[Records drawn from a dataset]
= = = = = = =

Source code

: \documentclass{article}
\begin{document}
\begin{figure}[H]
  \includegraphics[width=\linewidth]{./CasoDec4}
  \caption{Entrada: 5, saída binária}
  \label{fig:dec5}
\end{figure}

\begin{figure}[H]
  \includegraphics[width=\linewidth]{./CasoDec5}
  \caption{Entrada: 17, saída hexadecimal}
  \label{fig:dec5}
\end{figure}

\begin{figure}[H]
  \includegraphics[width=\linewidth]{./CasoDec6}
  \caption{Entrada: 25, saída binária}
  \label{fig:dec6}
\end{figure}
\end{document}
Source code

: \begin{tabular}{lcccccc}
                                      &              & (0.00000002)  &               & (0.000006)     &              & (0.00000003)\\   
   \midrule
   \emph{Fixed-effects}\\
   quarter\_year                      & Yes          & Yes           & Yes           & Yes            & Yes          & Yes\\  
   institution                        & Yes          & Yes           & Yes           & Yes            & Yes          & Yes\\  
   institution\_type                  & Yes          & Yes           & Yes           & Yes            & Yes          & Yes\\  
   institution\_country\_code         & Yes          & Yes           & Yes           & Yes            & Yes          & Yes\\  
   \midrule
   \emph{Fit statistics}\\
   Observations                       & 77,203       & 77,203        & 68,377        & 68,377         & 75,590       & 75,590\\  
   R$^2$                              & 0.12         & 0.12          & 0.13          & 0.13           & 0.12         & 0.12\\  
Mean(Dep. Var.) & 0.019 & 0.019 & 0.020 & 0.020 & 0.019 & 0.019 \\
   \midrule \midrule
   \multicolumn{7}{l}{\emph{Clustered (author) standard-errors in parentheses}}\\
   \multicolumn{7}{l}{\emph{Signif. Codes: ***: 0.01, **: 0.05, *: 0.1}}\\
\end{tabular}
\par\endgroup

= = = = = = =

TASK INSTRUCTIONS: Please go over the data above and copy each line with "institution" in it.

TASK ANSWER:
   institution                        & Yes          & Yes           & Yes           & Yes            & Yes          & Yes\\  
   institution\_type                  & Yes          & Yes           & Yes           & Yes            & Yes          & Yes\\  
   institution\_country\_code         & Yes          & Yes           & Yes           & Yes            & Yes          & Yes\\  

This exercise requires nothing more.